Krisis ekonomi dan gagal bayar obligasi Turki berisiko menekan ekonomi Eropa mengingat banyak lembaga keuangannya memiliki surat utang Turki.

Sumber Bank for International Settlement per 1Q18 mengungkap Spanyol memiliki eksposure sekitar 36 persen surat berharga Turki disusul  Perancis (16 persen), Italia-UK-US (masing-masing 8 persen) dan Jerman (6 persen). Itu sebabnya kita menyaksikan pelemahan euro yang terbaca sebagai penguatan dolar Amerika Serikat.

Euro sendiri cenderung melemah terhadap rupiah

Krisis ekonomi Turki pada hakikatnya memperpanjang siklus strong dolar Amerika Serikat yang hanya bisa diredakan apabila ekonomi kawasan Eropa bisa menguat seperti terjadi selama 2017.

Dampak Terhadap Indonesia

Dengan asumsi perbankan Indonesia boleh dibilang tidak memiliki eksposure terhadap surat berharga Turki, maka dampak langsung krisis ekonomi Turki relatif terbatas.

Namun, pasar modal Indonesia, secara umum turut terkena dampak currency risk yang terkait penguatan dolar AS (DXY) dan memburuknya sentimen terhadap negara berkembang (seperti ditunjukkan oleh JP Morgan Emerging Market Spread dan CDS).

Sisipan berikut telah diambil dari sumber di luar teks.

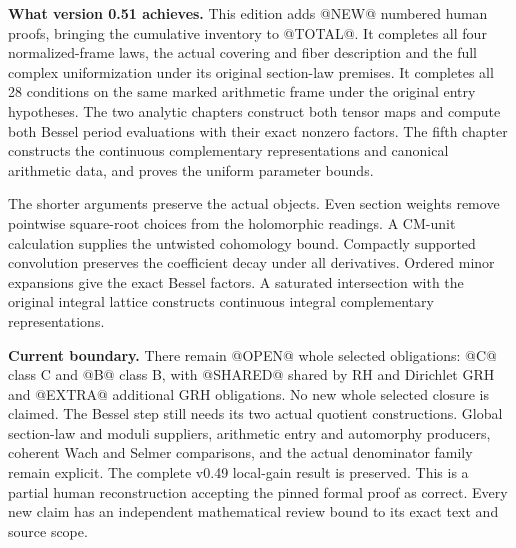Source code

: \textbf{What version 0.51 achieves.}
This edition adds @NEW@ numbered human proofs, bringing the cumulative
inventory to @TOTAL@. It completes all four normalized-frame laws, the
actual covering and fiber description and the full complex uniformization
under its original section-law premises. It completes all 28 conditions
on the same marked arithmetic frame under the original entry hypotheses.
The two analytic chapters construct both tensor maps and compute both
Bessel period evaluations with their exact nonzero factors. The fifth
chapter constructs the continuous complementary representations and
canonical arithmetic data, and proves the uniform parameter bounds.

The shorter arguments preserve the actual objects. Even section weights
remove pointwise square-root choices from the holomorphic readings.
A CM-unit calculation supplies the untwisted cohomology bound.
Compactly supported convolution preserves the coefficient decay under
all derivatives. Ordered minor expansions give the exact Bessel factors.
A saturated intersection with the original integral lattice constructs
continuous integral complementary representations.

\textbf{Current boundary.}
There remain @OPEN@ whole selected obligations: @C@ class C and @B@
class B, with @SHARED@ shared by RH and Dirichlet GRH and @EXTRA@
additional GRH obligations. No new whole selected closure is claimed.
The Bessel step still needs its two actual quotient constructions.
Global section-law and moduli suppliers, arithmetic entry and automorphy
producers, coherent Wach and Selmer comparisons, and the actual
denominator family remain explicit. The complete v0.49 local-gain result
is preserved. This is a partial human reconstruction accepting the
pinned formal proof as correct. Every new claim has an independent
mathematical review bound to its exact text and source scope.

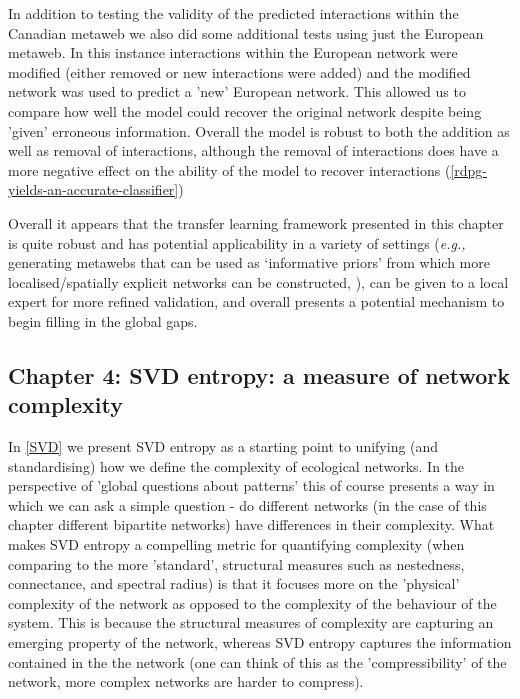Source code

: \begin{refsection}
In addition to testing the validity of the predicted interactions within the Canadian metaweb we also did some additional tests using just the European metaweb. In this instance interactions within the European network were modified (either removed or new interactions were added) and the modified network was used to predict a 'new' European network. This allowed us to compare how well the model could recover the original network despite being 'given' erroneous information. Overall the model is robust to both the addition as well as removal of interactions, although the removal of interactions does have a more negative effect on the ability of the model to recover interactions (\autoref{rdpg-yields-an-accurate-classifier})

Overall it appears that the transfer learning framework presented in this chapter is quite robust and has potential applicability in a variety of settings (\emph{e.g.,} generating metawebs that can be used as `informative priors' from which more localised/spatially explicit networks can be constructed, \cite{Cirtwill2019QuaFra}), can be given to a local expert for more refined validation, and overall presents a potential mechanism to begin filling in the global gaps.

\subsection{Chapter 4: SVD entropy: a measure of network complexity}

In \autoref{SVD} we present SVD entropy as a starting point to
unifying (and standardising) how we define the complexity of ecological
networks. In the perspective of 'global questions about patterns' this of course presents a way in which we can ask a simple question - do different networks (in the case of this chapter different bipartite networks) have differences in their complexity. What makes SVD entropy a compelling metric for quantifying complexity (when comparing to the more 'standard', structural measures such as nestedness, connectance, and spectral radius) is that it focuses more on the 'physical' complexity of the network as opposed to the complexity of the behaviour of the system. This is because the structural measures of complexity are capturing an emerging property of the network, whereas SVD entropy captures the information contained in the the network (one can think of this as the 'compressibility' of the network, more complex networks are harder to compress).


\end{refsection}
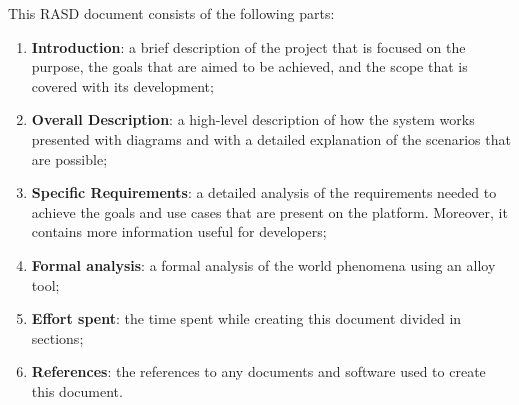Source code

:\renewcommand{\arraystretch}{1.6}
This RASD document consists of the following parts:
\begin{enumerate}
    \item \textbf{Introduction}: a brief description of the project that is focused on the purpose, the goals that are aimed to be achieved, and the scope that is covered with its development;
    \item \textbf{Overall Description}: a high-level description of how the system works presented with diagrams and with a detailed explanation of the scenarios that are possible;
    \item \textbf{Specific Requirements}: a detailed analysis of the requirements
    needed to achieve the goals and use cases that are present on the platform. Moreover, it contains more information useful for developers;
    \item \textbf{Formal analysis}: a formal analysis of the world phenomena using an alloy tool;
    \item \textbf{Effort spent}: the time spent while creating this document divided in sections;
    \item \textbf{References}: the references to any documents and software used to create this document.
\end{enumerate}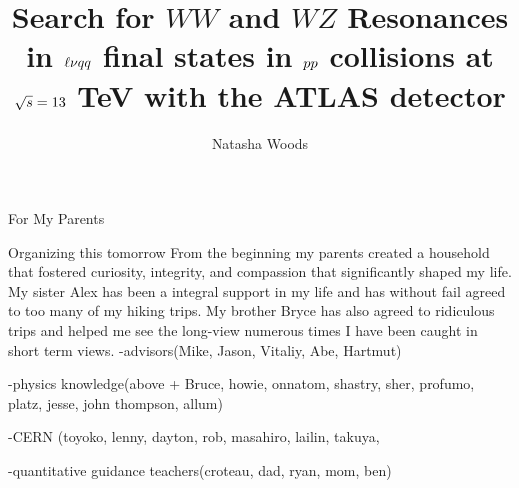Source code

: 





\title{Search for $WW$ and $WZ$ Resonances in $\ell\nu \MakeLowercase{qq}$ final states in $\MakeLowercase{pp}$ collisions at $\sqrt{\MakeLowercase{s}}=13$ TeV with the ATLAS detector}
\author{Natasha Woods}
\deanlinethree{}

\begin{frontmatter}
\maketitle

\copyrightpage

\tableofcontents


\listoffigures

\listoftables
\begin{abstract}

\end{abstract}

\begin{dedication}
\vspace*{\fill}
\begin{center}
For My Parents
\end{center}
\vspace*{\fill}
\end{dedication}

\begin{acknowledgements}
Organizing this tomorrow
From the beginning my parents created a household that fostered curiosity, integrity, and compassion that significantly shaped my life. My sister Alex has been a integral support in my life and has without fail agreed to too many of my hiking trips. My brother Bryce has also agreed to ridiculous trips and helped me see the long-view numerous times I have been caught in short term views.
-advisors(Mike, Jason, Vitaliy, Abe, Hartmut)


-physics knowledge(above + Bruce, howie, onnatom, shastry, sher, profumo, platz, jesse, john thompson, allum)


-CERN (toyoko, lenny, dayton, rob, masahiro, lailin, takuya, 


-quantitative guidance teachers(croteau, dad, ryan, mom, ben)



\end{acknowledgements}
\end{frontmatter}
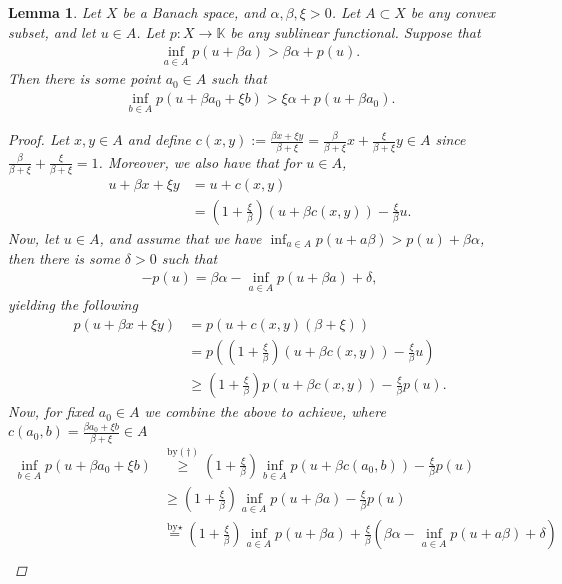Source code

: \documentclass[10pt,twoside,openany,final]{memoir}
\theoremstyle{break}
\newtheorem{lemma}[section]{Lemma}
\theoremstyle{Break}
\begin{document}
\begin{lemma} \label{pryce 4}
Let $X$ be a Banach space, and $\alpha, \beta, \xi >0$. Let $A\subset X$ be any convex subset, and let $u \in A$. Let $p\colon X \to \mathbb{K}$ be any sublinear functional. Suppose that 
\begin{align*}
\inf_{a \in A} p(u+\beta a) > \beta \alpha + p(u).
\end{align*}
Then there is some point $a_{0}\in A$ such that
\begin{align*}
\inf_{b \in A} p(u+\beta a_{0}+\xi b) > \xi \alpha + p(u+\beta a_{0}).
\end{align*}
\begin{proof}
Let $x,y \in A$ and define $c(x,y):=\frac{\beta x+ \xi y}{\beta+\xi}=\frac{\beta}{\beta+\xi} x + \frac{\xi}{\beta+\xi}y \in A$ since $\frac{\beta}{\beta+\xi} + \frac{\xi}{\beta+\xi}=1$. Moreover, we also have that for $u \in A$,
\begin{align*}
u+\beta x + \xi y &= u+c(x,y)\\ &= (1 + \frac{\xi}{\beta})(u+\beta c(x,y))- \frac{\xi}{\beta}u.
\end{align*}
Now, let $u \in A$, and assume that we have $\inf_{a \in A}p(u+a\beta) > p(u)+\beta \alpha$, then there is some $\delta > 0$ such that
\begin{align*}
-p(u)=\beta \alpha -\inf_{a \in A} p(u+\beta a)+\delta, \tag{$\star$}
\end{align*}
yielding the following 
\begin{align*} 
p(u+\beta x + \xi y) &=p ( u + c(x,y)(\beta + \xi))\\ &= p\left(\left(1 + \frac{\xi}{\beta} \right)(u+\beta c(x,y))-\frac{\xi}{\beta} u\right) \\ &\geq \left(1 + \frac{\xi}{\beta} \right) p(u+\beta c(x,y)) - \frac{\xi}{\beta} p(u). \tag{$\dagger$ }
\end{align*}
Now, for fixed $a_{0} \in A$ we combine the above to achieve, where $c(a_{0},b)= \frac{\beta a_{0}+\xi b}{\beta+\xi} \in A $
\begin{align*}
\inf_{b \in A} p(u+\beta a_{0}+\xi b) & \stackrel{\text{by} (\dagger)}{\geq} \left(1+\frac{\xi}{\beta} \right) \inf_{b \in A}p(u+\beta c(a_{0},b))-\frac{\xi}{\beta} p(u) \\ &\geq \left(1+\frac{\xi}{\beta} \right)  \inf_{a \in A} p(u+\beta a)- \frac{\xi}{\beta}p(u)\\
&\stackrel{\text{by} \star}{=} \left(1+\frac{\xi}{\beta} \right) \inf_{a \in A} p(u+\beta a) + \frac{\xi}{\beta} (\beta \alpha - \inf_{a \in A} p(u+a\beta)+\delta)\\

\end{align*}
\end{proof}
\end{lemma}
\end{document}
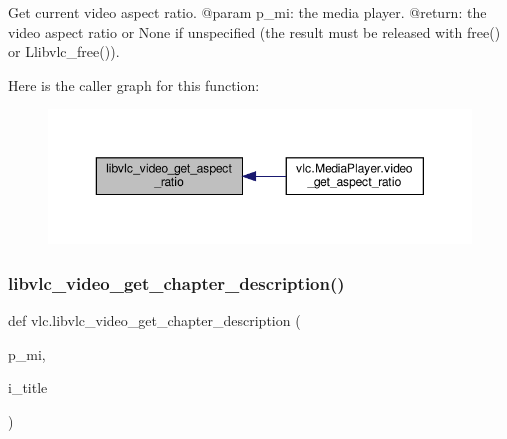 \begin{DoxyVerb}Get current video aspect ratio.
@param p_mi: the media player.
@return: the video aspect ratio or None if unspecified (the result must be released with free() or L{libvlc_free}()).
\end{DoxyVerb}
 Here is the caller graph for this function\+:
\nopagebreak
\begin{figure}[H]
\begin{center}
\leavevmode
\includegraphics[width=350pt]{namespacevlc_ae8a30662bf8336cac0e165ab5eac932a_icgraph}
\end{center}
\end{figure}
\mbox{\label{namespacevlc_a5104946a600f435d5bc0493607457ea5}} 
\subsubsection{\texorpdfstring{libvlc\+\_\+video\+\_\+get\+\_\+chapter\+\_\+description()}{libvlc\_video\_get\_chapter\_description()}}
{\footnotesize\ttfamily def vlc.\+libvlc\+\_\+video\+\_\+get\+\_\+chapter\+\_\+description (\begin{DoxyParamCaption}\item[{}]{p\+\_\+mi,  }\item[{}]{i\+\_\+title }\end{DoxyParamCaption})}

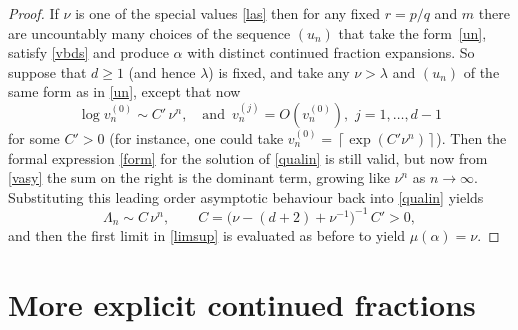 \documentclass[10pt, a4paper]{amsart}
\numberwithin{equation}{section}
\newcommand\la{\lambda}
\newcommand\La{\Lambda}
\newcommand\al{{\alpha}}
\theoremstyle{plain}
\theoremstyle{definition}
\begin{document}
\begin{proof} 
If $\nu$ is one of the special values \eqref{las}  
then for any fixed $r=p/q$ and $m$ there are 
uncountably many choices of the sequence $(u_n)$ that 
take the form~\eqref{un}, satisfy \eqref{vbds} and produce $\al$ with 
distinct continued fraction expansions. So suppose that 
$d\geq 1$ (and hence $\la$) is fixed, and take any $\nu>\la$ and 
$(u_n)$ of the same form as in \eqref{un}, except that now 
\begin{equation}
\label{vasy}
\log v_n^{(0)} \sim C' \, \nu^n,  \quad \text{and} \,\,\, v_n^{(j)}=O( v_n^{(0)}), \,\, j=1,\ldots, d-1
\end{equation}  
for some $C'>0$ (for instance, one could take 
$ v_n^{(0)}=\left \lceil{\exp (C'\nu^n)}\right \rceil$). 
Then the formal expression \eqref{form} for the solution of \eqref{qualin} 
is still valid, but now from \eqref{vasy} 
the sum on the right is the dominant term, growing like 
$\nu^n$ as $n\to\infty$. Substituting this leading order asymptotic behaviour 
back into \eqref{qualin} yields 
\[ 
\La_n\sim C\, \nu^n, \qquad C=\Big(\nu-(d+2)+\nu^{-1}\Big)^{-1}\, C'>0, 
\] 
and then the first limit 
in \eqref{limsup} is evaluated as before to yield $\mu(\al)=\nu$. 
\end{proof}

\section{More explicit continued fractions} 
\end{document}
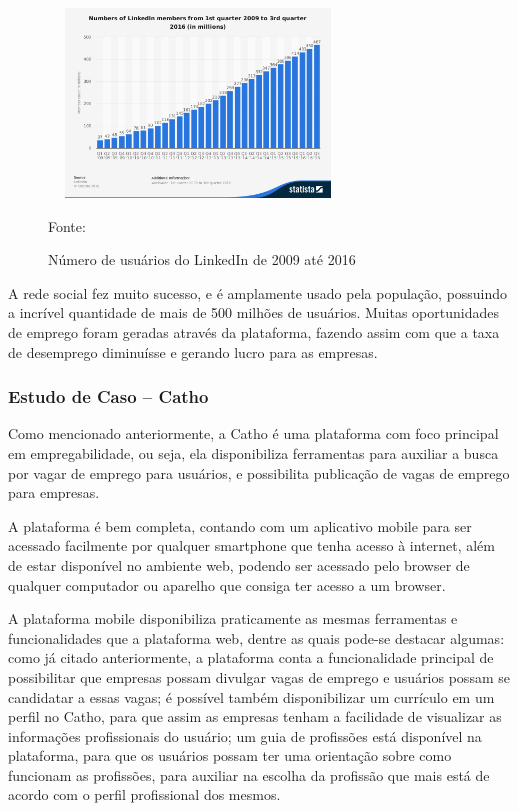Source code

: \begin{figure}[!h]
	\centering
	\caption{Número de usuários do LinkedIn de 2009 até 2016 }
	\includegraphics[width=300px, height=190px]{./images/linkedinMobile2.png}
	\par {Fonte: \cite{linkedin-c}}
\end{figure}

A rede social fez muito sucesso, e é amplamente usado pela população, possuindo a incrível quantidade de mais de 500 milhões de usuários. Muitas oportunidades de emprego foram geradas através da plataforma, fazendo assim com que a taxa de desemprego diminuísse e gerando lucro para as empresas.


\subsubsection{Estudo de Caso – Catho}

Como mencionado anteriormente, a Catho é uma plataforma com foco principal em empregabilidade, ou seja, ela disponibiliza ferramentas para auxiliar a busca por vagar de emprego para usuários, e possibilita publicação de vagas de emprego para empresas.

A plataforma é bem completa, contando com um aplicativo mobile para ser acessado facilmente por qualquer smartphone que tenha acesso à internet, além de estar disponível no ambiente web, podendo ser acessado pelo browser de qualquer computador ou aparelho que consiga ter acesso a um browser.

A plataforma mobile disponibiliza praticamente as mesmas ferramentas e funcionalidades que a plataforma web, dentre as quais pode-se destacar algumas: como já citado anteriormente, a plataforma conta a funcionalidade principal de possibilitar que empresas possam divulgar vagas de emprego e usuários possam se candidatar a essas vagas; é possível também disponibilizar um currículo em um perfil no Catho, para que assim as empresas tenham a facilidade de visualizar as informações profissionais do usuário; um guia de profissões está disponível na plataforma, para que os usuários possam ter uma orientação sobre como funcionam as profissões, para auxiliar na escolha da profissão que mais está de acordo com o perfil profissional dos mesmos.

Seperti terlihat pada dashboard terlampir, kedua faktor tersebut turut menekan rupiah sehingga melewati angka 14.500.

 

Kami cermati dua faktor eksternal lain yakni suku bunga dan rasio cost_to_income commodity price relatif membaik. Suku bunga LIBOR cenderung stagnan ketika yield T-bond menurun.

Sementara penurunan harga minyak menahan kenaikan rasio cost_to_income commodity price (COMCUAN).

Model kami mengindikasikan kurs rupiah akan cenderung tertekan sehingga membuka kemungkinan BI akan terpaksa menaikkan suku bunga.

Pemerintah seharus mempercepat upaya memanfaatkani penguatan dollar dan kenaikan harga energi minyak baik melalui kebijakan substitusi energi (B20 biodiesel) dan memacu pariwisata.

Sampai Kapan?

Belajar dari pengalaman Indonesia 1998, penyembuhan twin defisit mengharuskan perlambatan ekonomi yang bisa memicu krisis politik.

Apakah akan juga terjadi di Turki? Tidak ada yang tahu.  Konflik politik dengan Amerika Serikat bisa terus berlanjut bila para pimpinan negara tidak dapat berkompromi.

Situasi terbilang memanas. Opini Presiden Erdogan muncul di harian New York Times yang bernada mengancam akan mengakhiri persekutuan dengan Amerika Serikat.

Secara ekonomi, kondisi sekarang berbeda dengan kondisi yang melatari krisis 1998 dan 2008. Ketika perekonomian global tidak mengalami kekurangan likuiditas.

Excess liquidity yang ditunjukkan melalui excess reserve masih terbilang massif di perbankan Amerika Serikat dan kawasan Eropa.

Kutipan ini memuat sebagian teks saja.